TASK DATA -
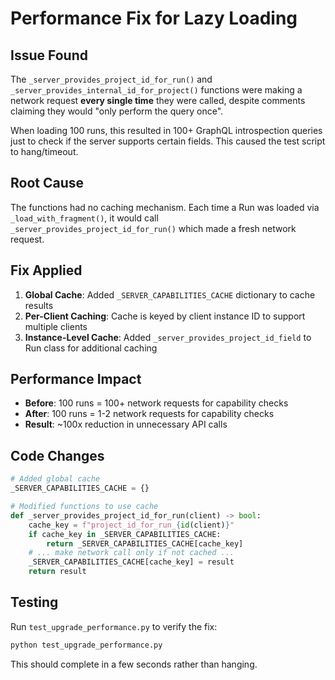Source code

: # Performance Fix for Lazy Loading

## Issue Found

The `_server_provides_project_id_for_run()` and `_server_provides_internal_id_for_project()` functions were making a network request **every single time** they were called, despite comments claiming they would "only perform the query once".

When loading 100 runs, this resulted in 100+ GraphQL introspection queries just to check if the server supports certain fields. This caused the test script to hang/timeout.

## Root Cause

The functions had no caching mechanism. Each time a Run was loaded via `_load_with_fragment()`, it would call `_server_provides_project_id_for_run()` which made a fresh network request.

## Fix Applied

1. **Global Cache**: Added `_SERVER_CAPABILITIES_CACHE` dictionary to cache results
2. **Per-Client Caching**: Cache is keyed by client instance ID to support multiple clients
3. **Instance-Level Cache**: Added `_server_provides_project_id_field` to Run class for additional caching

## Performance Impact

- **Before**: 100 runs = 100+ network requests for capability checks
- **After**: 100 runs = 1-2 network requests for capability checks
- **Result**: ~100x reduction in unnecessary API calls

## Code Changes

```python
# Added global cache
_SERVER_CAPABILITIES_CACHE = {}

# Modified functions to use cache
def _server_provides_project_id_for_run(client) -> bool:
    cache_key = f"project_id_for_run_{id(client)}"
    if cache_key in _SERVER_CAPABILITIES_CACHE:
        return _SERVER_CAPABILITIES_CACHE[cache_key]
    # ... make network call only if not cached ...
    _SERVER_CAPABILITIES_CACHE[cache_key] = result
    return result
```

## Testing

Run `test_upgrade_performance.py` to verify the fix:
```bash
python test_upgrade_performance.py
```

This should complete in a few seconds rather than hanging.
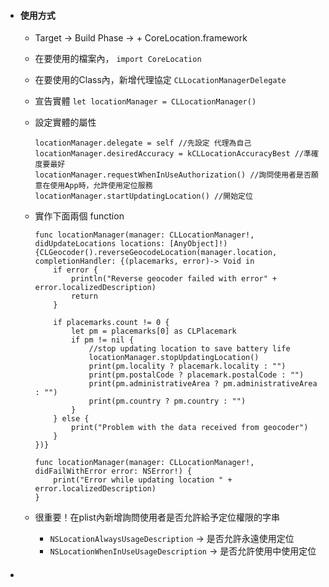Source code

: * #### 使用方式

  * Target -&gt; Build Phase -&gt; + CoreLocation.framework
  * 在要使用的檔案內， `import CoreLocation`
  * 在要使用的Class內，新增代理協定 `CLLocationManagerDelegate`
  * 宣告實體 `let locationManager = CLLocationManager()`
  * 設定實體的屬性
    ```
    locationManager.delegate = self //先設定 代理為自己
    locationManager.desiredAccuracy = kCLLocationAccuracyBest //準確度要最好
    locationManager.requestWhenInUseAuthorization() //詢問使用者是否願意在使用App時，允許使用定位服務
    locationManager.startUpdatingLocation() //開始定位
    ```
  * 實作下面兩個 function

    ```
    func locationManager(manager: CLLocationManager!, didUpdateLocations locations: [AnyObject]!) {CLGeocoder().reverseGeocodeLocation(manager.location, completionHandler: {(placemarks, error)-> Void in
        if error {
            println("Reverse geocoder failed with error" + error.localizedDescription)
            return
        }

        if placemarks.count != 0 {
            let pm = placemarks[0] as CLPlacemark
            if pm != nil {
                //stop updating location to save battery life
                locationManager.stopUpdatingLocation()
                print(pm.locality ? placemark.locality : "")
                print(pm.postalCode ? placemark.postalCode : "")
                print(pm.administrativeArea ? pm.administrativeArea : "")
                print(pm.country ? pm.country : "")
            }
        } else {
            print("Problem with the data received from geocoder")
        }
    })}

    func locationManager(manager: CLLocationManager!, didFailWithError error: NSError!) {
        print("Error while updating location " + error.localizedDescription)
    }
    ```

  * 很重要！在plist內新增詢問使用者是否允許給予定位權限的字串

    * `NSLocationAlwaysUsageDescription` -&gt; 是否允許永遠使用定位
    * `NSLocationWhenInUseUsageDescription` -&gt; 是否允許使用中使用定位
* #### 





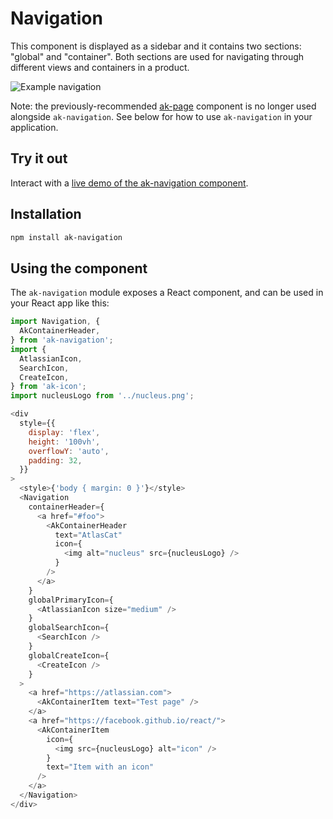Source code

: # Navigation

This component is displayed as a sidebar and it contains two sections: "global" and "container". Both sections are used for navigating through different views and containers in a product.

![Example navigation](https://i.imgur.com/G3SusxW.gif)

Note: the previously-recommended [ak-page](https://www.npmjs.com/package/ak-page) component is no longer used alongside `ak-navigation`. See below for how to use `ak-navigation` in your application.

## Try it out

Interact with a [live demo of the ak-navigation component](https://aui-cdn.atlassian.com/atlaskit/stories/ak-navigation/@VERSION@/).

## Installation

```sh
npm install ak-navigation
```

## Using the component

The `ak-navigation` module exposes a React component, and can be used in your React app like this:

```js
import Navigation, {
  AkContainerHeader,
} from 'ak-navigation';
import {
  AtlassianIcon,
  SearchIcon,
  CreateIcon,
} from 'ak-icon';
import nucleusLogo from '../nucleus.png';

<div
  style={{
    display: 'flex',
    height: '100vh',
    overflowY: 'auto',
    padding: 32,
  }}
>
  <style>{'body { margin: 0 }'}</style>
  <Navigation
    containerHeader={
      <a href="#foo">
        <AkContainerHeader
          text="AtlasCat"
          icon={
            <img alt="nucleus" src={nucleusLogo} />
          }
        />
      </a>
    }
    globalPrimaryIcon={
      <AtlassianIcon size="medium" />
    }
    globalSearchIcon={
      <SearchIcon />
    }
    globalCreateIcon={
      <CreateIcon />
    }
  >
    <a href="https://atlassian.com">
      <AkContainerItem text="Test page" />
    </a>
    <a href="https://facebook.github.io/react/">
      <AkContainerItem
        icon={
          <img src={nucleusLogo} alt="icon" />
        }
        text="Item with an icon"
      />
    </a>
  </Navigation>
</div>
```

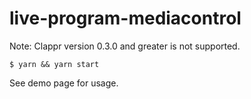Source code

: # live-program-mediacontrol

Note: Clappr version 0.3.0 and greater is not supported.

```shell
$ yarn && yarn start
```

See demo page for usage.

TRY IT - Please give only the number of lines above that contain "live".

OUTPUT - 2